Now to the anxiety ridden part (at least for me). Free ranging your chickens can come with perils, namely predators. From the neighbor’s cat to a swooping hawk, your sweet, unassuming chicken can meet an untimely end
in the great outdoors. There are definitely precautions you can take to minimize these dangers. Just to name a few:
*covered runs (the safest measure)
*covered areas for chickens to run to, i.e., shrubbery, bushes, heck even an old car, tractor or trailer
*livestock guardian dog
*scarecrows, decoy owls, hanging up shiny objects(CD’s) to deter aerial predators.
*limiting their time to when you are home and available to keep an eye out.
*having a rooster with your flock
But even with all these protective measures, you can still lose a chicken to a predator. However, I must confess
that I actually do few of these safety measures. My flock of twelve free range every day for about four hours (mid to late afternoon). I have no covered runs, and our property is surrounded by woods and tall trees where
various varmits and hawks can hide and perch. I vaguely humored the notion of constructing a scarecrow but
gave it up after a few minutes of thought. I have an immensely sweet and gentle dog, but a guardian dog, he is not.

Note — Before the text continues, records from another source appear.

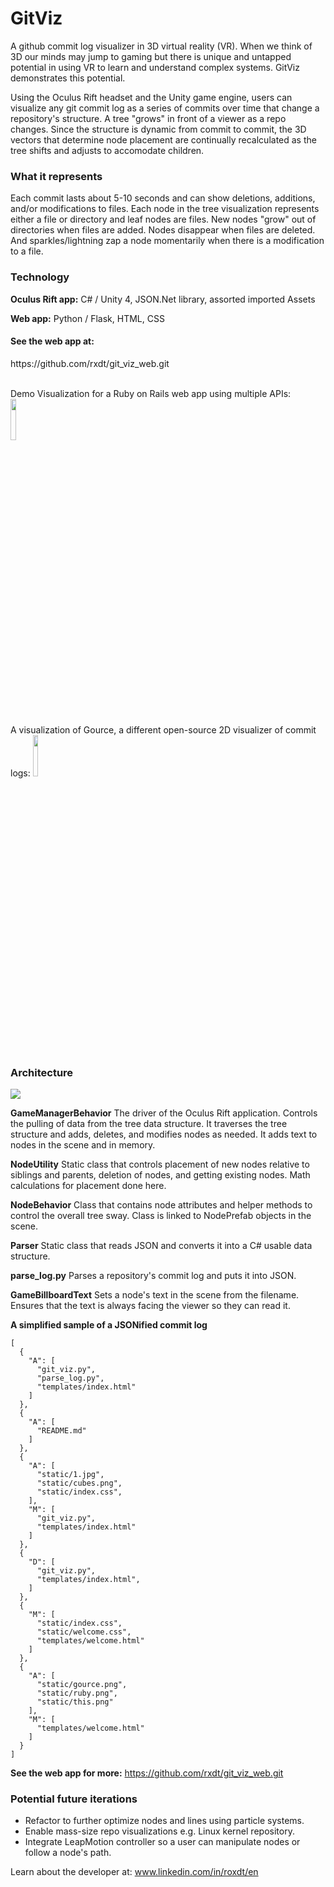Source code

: <h1>GitViz</h1>
A github commit log visualizer in 3D virtual reality (VR). When we think of 3D our minds may jump to gaming but there is unique and untapped potential in using VR to learn and understand complex systems. GitViz demonstrates this potential. 

Using the Oculus Rift headset and the Unity game engine, users can visualize any git commit log as a series of commits over time that change a repository's structure. A tree "grows" in front of a viewer as a repo changes. Since the structure is dynamic from commit to commit, the 3D vectors that determine node placement are continually recalculated as the tree shifts and adjusts to accomodate children.

<h3>What it represents</h3>
Each commit lasts about 5-10 seconds and can show deletions, additions, and/or modifications to files. 
Each node in the tree visualization represents either a file or directory and leaf nodes are files. New nodes "grow" out of directories when files are added. Nodes disappear when files are deleted. And sparkles/lightning zap a node momentarily when there is a modification to a file. 

<h3>Technology</h3>
<strong>Oculus Rift app:</strong> C# / Unity 4, JSON.Net library, assorted imported Assets 

<strong>Web app:</strong> Python / Flask, HTML, CSS

<h4>See the web app at:</h4> https://github.com/rxdt/git_viz_web.git



<br>Demo Visualization for a Ruby on Rails web app using multiple APIs:
<img src="https://cloud.githubusercontent.com/assets/6334979/6678281/f78f8d84-cbf5-11e4-9f8f-6e5f49b50a0e.png" height="13%">


A visualization of Gource, a different open-source 2D visualizer of commit logs:
<img src="https://cloud.githubusercontent.com/assets/6334979/6678295/1a13517e-cbf6-11e4-87e1-7dbbf866f6f3.png" height="13%">


<h3>Architecture</h3>

<img src="https://cloud.githubusercontent.com/assets/6334979/6699075/c8108c9a-ccbb-11e4-8909-f6530c8ea3bb.png">

<strong>GameManagerBehavior</strong>
The driver of the Oculus Rift application. Controls the pulling of data from the tree data structure. It traverses the tree structure and adds, deletes, and modifies nodes as needed. It adds text to nodes in the scene and in memory.

<strong>NodeUtility</strong>
Static class that controls placement of new nodes relative to siblings and parents, deletion of nodes, and getting existing nodes. Math calculations for placement done here.

<strong>NodeBehavior</strong>
Class that contains node attributes and helper methods to control the overall tree sway. Class is linked to NodePrefab objects in the scene.

<strong>Parser</strong>
Static class that reads JSON and converts it into a C# usable data structure.

<strong>parse_log.py</strong>
Parses a repository's commit log and puts it into JSON.

<strong>GameBillboardText</strong>
Sets a node's text in the scene from the filename. Ensures that the text is always facing the viewer so they can read it.

<strong>A simplified sample of a JSONified commit log</strong>
<pre>
<code>[
  {
    "A": [
      "git_viz.py",
      "parse_log.py",
      "templates/index.html"
    ]
  }, 
  {
    "A": [
      "README.md"
    ]
  }, 
  {
    "A": [
      "static/1.jpg", 
      "static/cubes.png", 
      "static/index.css", 
    ], 
    "M": [
      "git_viz.py", 
      "templates/index.html"
    ]
  }, 
  {
    "D": [
      "git_viz.py", 
      "templates/index.html", 
    ]
  }, 
  {
    "M": [
      "static/index.css", 
      "static/welcome.css", 
      "templates/welcome.html"
    ]
  }, 
  {
    "A": [
      "static/gource.png", 
      "static/ruby.png", 
      "static/this.png"
    ], 
    "M": [
      "templates/welcome.html"
    ]
  }
]</code>
</pre>



<strong>See the web app for more:</strong> https://github.com/rxdt/git_viz_web.git


<h3>Potential future iterations</h3>
<ul>
<li>Refactor to further optimize nodes and lines using particle systems.</li>
<li>Enable mass-size repo visualizations e.g. Linux kernel repository.</li>
<li>Integrate LeapMotion controller so a user can manipulate nodes or follow a node's path.</li>
</ul>

Learn about the developer at: www.linkedin.com/in/roxdt/en
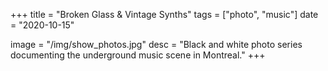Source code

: +++
title = "Broken Glass & Vintage Synths"
tags = ["photo", "music"]
date = "2020-10-15"

image = "/img/show_photos.jpg"
desc = "Black and white photo series documenting the underground music scene in Montreal."
+++
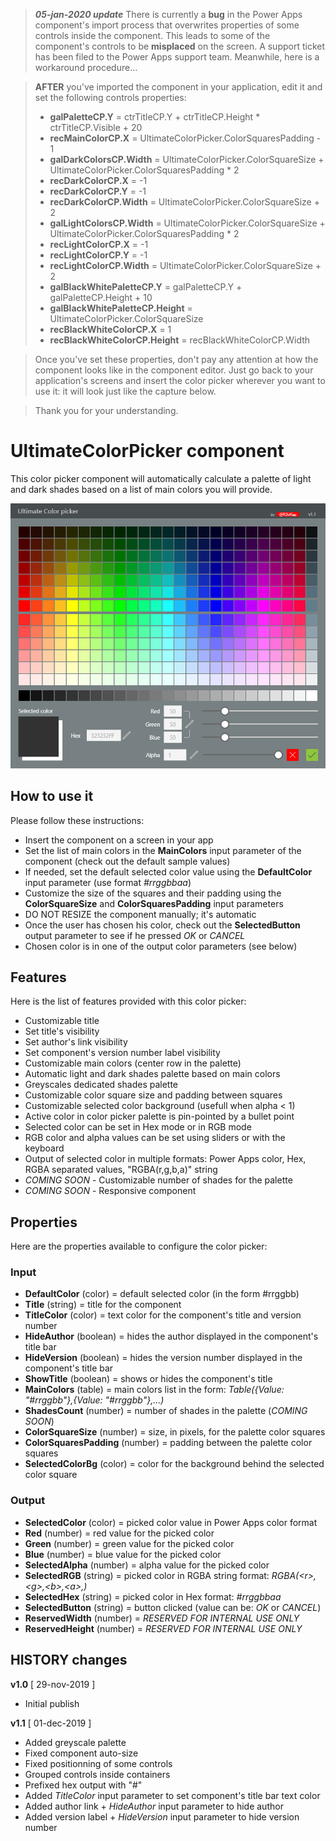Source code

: > __*05-jan-2020 update*__
> There is currently a **bug** in the Power Apps component's import process that overwrites properties of some controls inside the component. This leads to some of the component's controls to be **misplaced** on the screen. A support ticket has been filed to the Power Apps support team. Meanwhile, here is a workaround procedure...

> **AFTER** you've imported the component in your application, edit it and set the following controls properties:
> - **galPaletteCP.Y** = ctrTitleCP.Y + ctrTitleCP.Height * ctrTitleCP.Visible + 20
> - **recMainColorCP.X** = UltimateColorPicker.ColorSquaresPadding - 1
> - **galDarkColorsCP.Width** = UltimateColorPicker.ColorSquareSize + UltimateColorPicker.ColorSquaresPadding * 2
> - **recDarkColorCP.X** = -1
> - **recDarkColorCP.Y** = -1
> - **recDarkColorCP.Width** = UltimateColorPicker.ColorSquareSize + 2
> - **galLightColorsCP.Width** = UltimateColorPicker.ColorSquareSize + UltimateColorPicker.ColorSquaresPadding * 2
> - **recLightColorCP.X** = -1
> - **recLightColorCP.Y** = -1
> - **recLightColorCP.Width** = UltimateColorPicker.ColorSquareSize + 2
> - **galBlackWhitePaletteCP.Y** = galPaletteCP.Y + galPaletteCP.Height + 10
> - **galBlackWhitePaletteCP.Height** = UltimateColorPicker.ColorSquareSize
> - **recBlackWhiteColorCP.X** = 1
> - **recBlackWhiteColorCP.Height** = recBlackWhiteColorCP.Width

> Once you've set these properties, don't pay any attention at how the component looks like in the component editor. Just go back to your application's screens and insert the color picker wherever you want to use it: it will look just like the capture below.

> Thank you for your understanding.

# UltimateColorPicker component
This color picker component will automatically calculate a palette of light and dark shades based on a list of main colors you will provide.

![UltimateColorPicker](images/UltimateColorPicker.png)

## How to use it
Please follow these instructions:
- Insert the component on a screen in your app
- Set the list of main colors in the **MainColors** input parameter of the component (check out the default sample values)
- If needed, set the default selected color value using the **DefaultColor** input parameter (use format *#rrggbbaa*)
- Customize the size of the squares and their padding using the **ColorSquareSize** and **ColorSquaresPadding** input parameters
- DO NOT RESIZE the component manually; it's automatic
- Once the user has chosen his color, check out the **SelectedButton** output parameter to see if he pressed *OK* or *CANCEL*
- Chosen color is in one of the output color parameters (see below)

## Features
Here is the list of features provided with this color picker:
- Customizable title
- Set title's visibility
- Set author's link visibility
- Set component's version number label visibility
- Customizable main colors (center row in the palette)
- Automatic light and dark shades palette based on main colors
- Greyscales dedicated shades palette
- Customizable color square size and padding between squares
- Customizable selected color background (usefull when alpha < 1)
- Active color in color picker palette is pin-pointed by a bullet point
- Selected color can be set in Hex mode or in RGB mode
- RGB color and alpha values can be set using sliders or with the keyboard
- Output of selected color in multiple formats: Power Apps color, Hex, RGBA separated values, "RGBA(r,g,b,a)" string
- *COMING SOON* - Customizable number of shades for the palette
- *COMING SOON* - Responsive component

## Properties
Here are the properties available to configure the color picker:
### Input
- **DefaultColor** (color) = default selected color (in the form #rrggbb)
- **Title** (string) = title for the component
- **TitleColor** (color) = text color for the component's title and version number
- **HideAuthor** (boolean) = hides the author displayed in the component's title bar
- **HideVersion** (boolean) = hides the version number displayed in the component's title bar
- **ShowTitle** (boolean) = shows or hides the component's title
- **MainColors** (table) = main colors list in the form: *Table({Value: "#rrggbb"},{Value: "#rrggbb"},...)*
- **ShadesCount** (number) = number of shades in the palette (*COMING SOON*)
- **ColorSquareSize** (number) = size, in pixels, for the palette color squares
- **ColorSquaresPadding** (number) = padding between the palette color squares
- **SelectedColorBg** (color) = color for the background behind the selected color square
### Output
- **SelectedColor** (color) = picked color value in Power Apps color format
- **Red** (number) = red value for the picked color
- **Green** (number) = green value for the picked color
- **Blue** (number) = blue value for the picked color
- **SelectedAlpha** (number) = alpha value for the picked color
- **SelectedRGB** (string) = picked color in RGBA string format: *RGBA(&lt;r&gt;,&lt;g&gt;,&lt;b&gt;,&lt;a&gt;,)*
- **SelectedHex** (string) = picked color in Hex format: *#rrggbbaa*
- **SelectedButton** (string) = button clicked (value can be: *OK* or *CANCEL*)
- **ReservedWidth** (number) = *RESERVED FOR INTERNAL USE ONLY*
- **ReservedHeight** (number) = *RESERVED FOR INTERNAL USE ONLY*

## HISTORY changes
**v1.0** [ 29-nov-2019 ]
- Initial publish

**v1.1**  [ 01-dec-2019 ]
- Added greyscale palette
- Fixed component auto-size
- Fixed positionning of some controls
- Grouped controls inside containers
- Prefixed hex output with "#"
- Added *TitleColor* input parameter to set component's title bar text color
- Added author link + *HideAuthor* input parameter to hide author
- Added version label + *HideVersion* input parameter to hide version number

I do, however, have an awesomely fierce and protective Roo, “Snow Leopard”, who is highly intelligent (in my
estimation, thank you very much) and whose head seems to be on a constant swivel, watching out for danger. They also have plenty of bushes to run and hide under. When it comes to my free ranging style, I guess you could put me in the category of “less is more”. I’ll admit, my free ranging experience is relatively new.
My flock has been at it now for a little over a year and so far no losses. Yet, I have seen a chicken from my brother’s nearby flock done in by a hawk in the blink of an eye. Ultimately, that is the risk you take when deciding to free range your flock.
It is simply a decision of quality of life over possible quantity of years. For me it is not even a question--- the joy of seeing a healthy, happy free ranging flock scratching around in the green grass on a spring day is an indelible imprint on my mind and heart.